Second World War battleships had computers on them - analogue number crunchers that absorbed data about speed, course and the range and bearing of the target, and converted it into information about where the guns should be pointing. That’s why, on 23 May 1941, the Bismarck, steaming at nearly 30mph, was able to hit and destroy HMS Hood, travelling at the same speed in a different direction, with a shell the weight of a Volkswagen at a range of 15 miles. (Try it with your iMac) You’d think, wouldn’t you, that if a delicate electro-mechanical device could survive on a battleship doing 25 knots under fire in the North Atlantic, then a 21st-century computer would do fine in a harmless environment like a school. That’s probably what some IT suppliers thought when they saw that there was money to be made in education.

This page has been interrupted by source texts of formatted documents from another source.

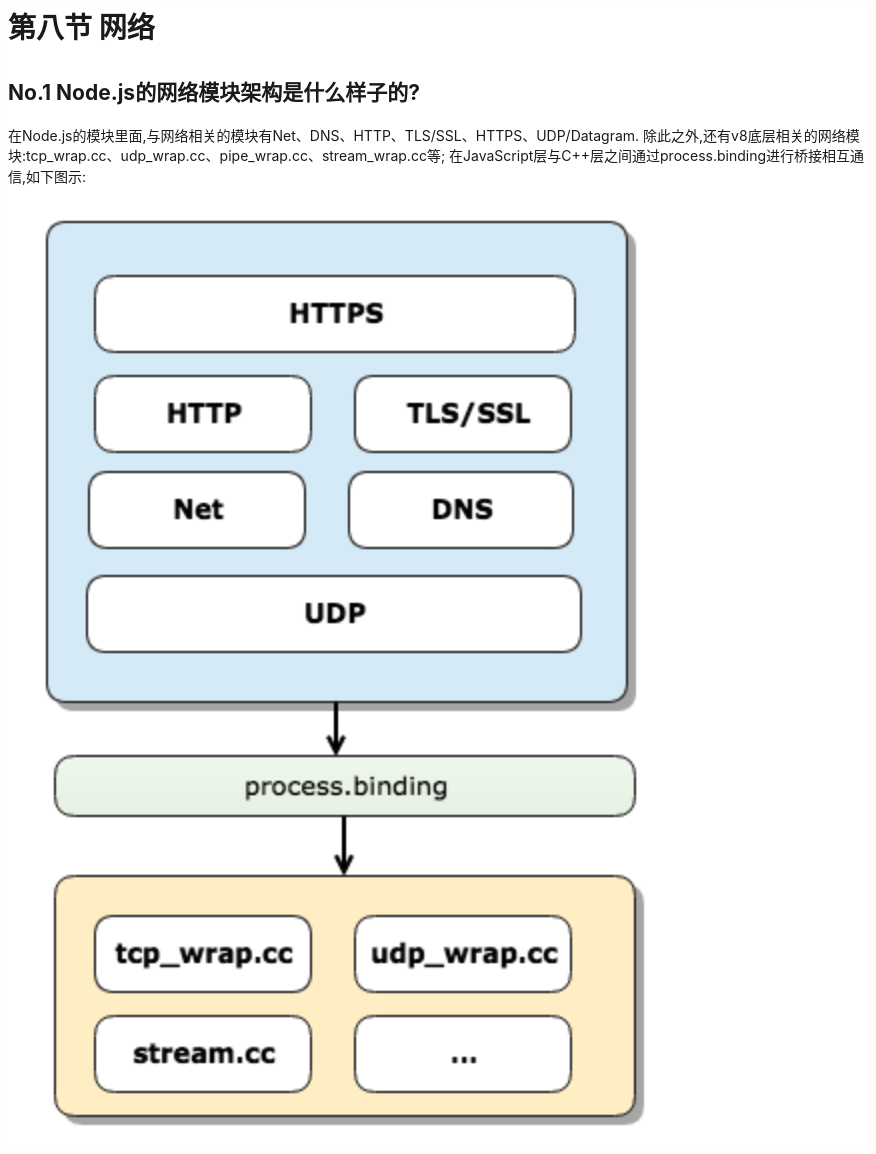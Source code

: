# 第八节 网络

## No.1 Node.js的网络模块架构是什么样子的?

在Node.js的模块里面,与网络相关的模块有Net、DNS、HTTP、TLS/SSL、HTTPS、UDP/Datagram.
除此之外,还有v8底层相关的网络模块:tcp_wrap.cc、udp_wrap.cc、pipe_wrap.cc、stream_wrap.cc等;
在JavaScript层与C++层之间通过process.binding进行桥接相互通信,如下图示:

![node-network](/assets/node-network.png)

Little did they know. As Andrew Mullholland of Viglen, a major supplier to Northern Ireland schools says: “A school is a very hostile environment. In business organisations, for instance, you don’t get employees pushing jam sandwiches into floppy disk drives.”

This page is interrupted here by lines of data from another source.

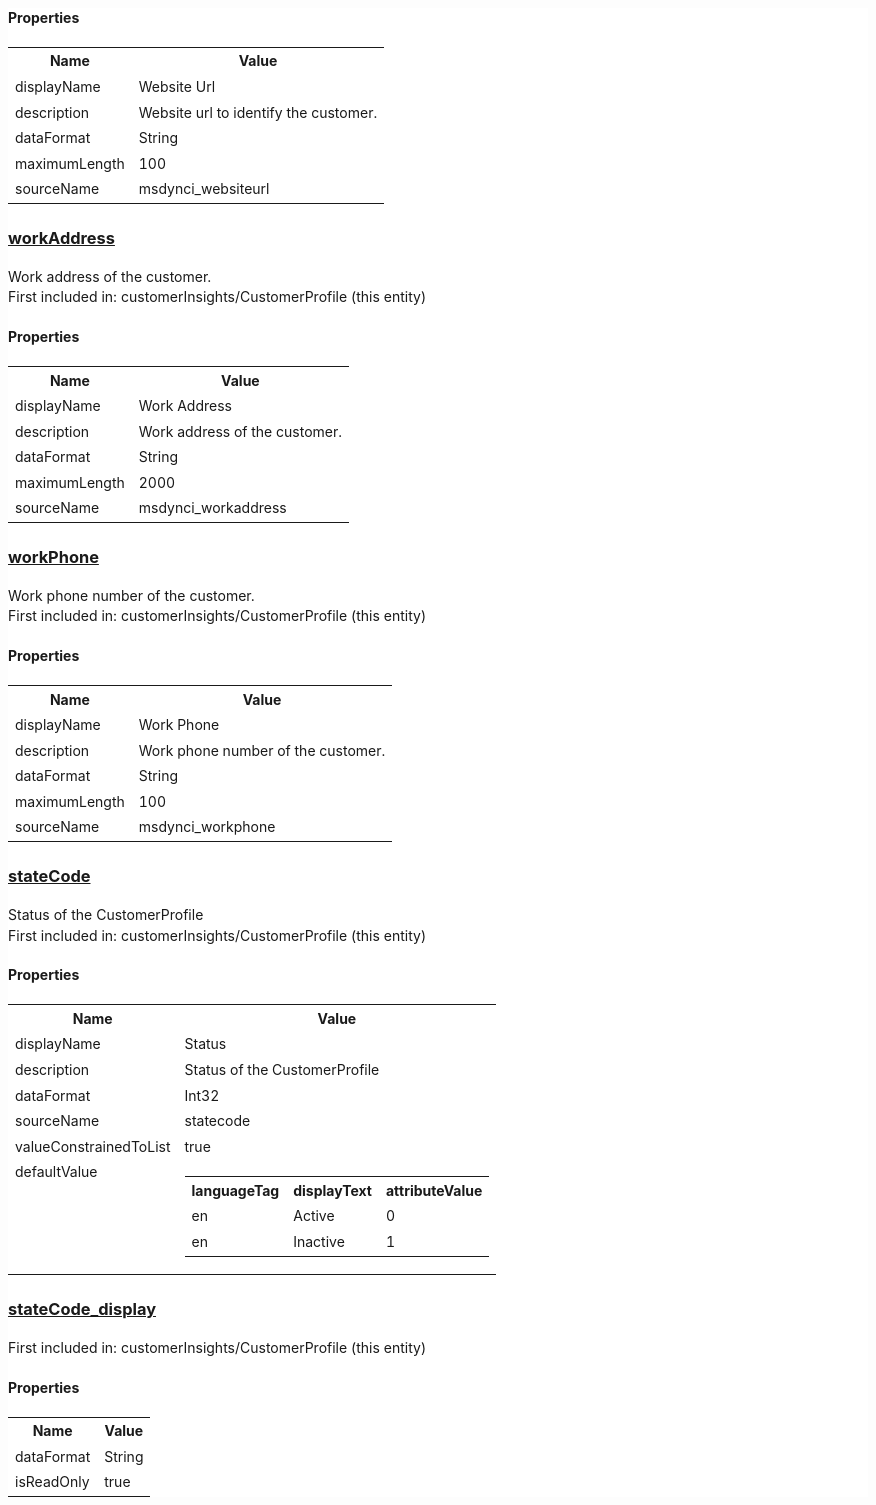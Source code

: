 #### Properties

<table><tr><th>Name</th><th>Value</th></tr><tr><td>displayName</td><td>Website Url</td></tr><tr><td>description</td><td>Website url to identify the customer.</td></tr><tr><td>dataFormat</td><td>String</td></tr><tr><td>maximumLength</td><td>100</td></tr><tr><td>sourceName</td><td>msdynci_websiteurl</td></tr></table>

### <a href=#workAddress name="workAddress">workAddress</a>

Work address of the customer.  
First included in: customerInsights/CustomerProfile (this entity)  

#### Properties

<table><tr><th>Name</th><th>Value</th></tr><tr><td>displayName</td><td>Work Address</td></tr><tr><td>description</td><td>Work address of the customer.</td></tr><tr><td>dataFormat</td><td>String</td></tr><tr><td>maximumLength</td><td>2000</td></tr><tr><td>sourceName</td><td>msdynci_workaddress</td></tr></table>

### <a href=#workPhone name="workPhone">workPhone</a>

Work phone number of the customer.  
First included in: customerInsights/CustomerProfile (this entity)  

#### Properties

<table><tr><th>Name</th><th>Value</th></tr><tr><td>displayName</td><td>Work Phone</td></tr><tr><td>description</td><td>Work phone number of the customer.</td></tr><tr><td>dataFormat</td><td>String</td></tr><tr><td>maximumLength</td><td>100</td></tr><tr><td>sourceName</td><td>msdynci_workphone</td></tr></table>

### <a href=#stateCode name="stateCode">stateCode</a>

Status of the CustomerProfile  
First included in: customerInsights/CustomerProfile (this entity)  

#### Properties

<table><tr><th>Name</th><th>Value</th></tr><tr><td>displayName</td><td>Status</td></tr><tr><td>description</td><td>Status of the CustomerProfile</td></tr><tr><td>dataFormat</td><td>Int32</td></tr><tr><td>sourceName</td><td>statecode</td></tr><tr><td>valueConstrainedToList</td><td>true</td></tr><tr><td>defaultValue</td><td><table><tr><th>languageTag</th><th>displayText</th><th>attributeValue</th></tr><tr><td>en</td><td>Active</td><td>0</td></tr><tr><td>en</td><td>Inactive</td><td>1</td></tr></table></td></tr></table>

### <a href=#stateCode_display name="stateCode_display">stateCode_display</a>

First included in: customerInsights/CustomerProfile (this entity)  

#### Properties

<table><tr><th>Name</th><th>Value</th></tr><tr><td>dataFormat</td><td>String</td></tr><tr><td>isReadOnly</td><td>true</td></tr></table>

To be fair, it was a throwaway remark - good schools don’t let food or drink near the computers. (And none of us will be convinced that all adult users are innocent of computer abuse.) His more serious point, though, is that school computers live a hard life.

“Schools are run by the bell,” he says. “At the start of a lesson everyone logs on at the same time. Then people all print at the same time, and at the end everyone boots down together. This subjects the network to surges that networks in other places don’t have.”

Ray Fleming, marketing manager at RM, agrees, adding that teachers sometimes have expectations that seem reasonable but aren’t. “For instance,” he says, “Someone might come in with a CD-Rom wanting to use it in a lesson that day.” (Problems caused by software that isn’t designed to run on networks, or which causes general mayhem among other applications are very common in schools where there isn’t sufficient control of what’s brought in and loaded up.) There are other pressures too - of computers being used by many different people, for instance, and of networks being asked to carry far more applications than would be used in the average business office.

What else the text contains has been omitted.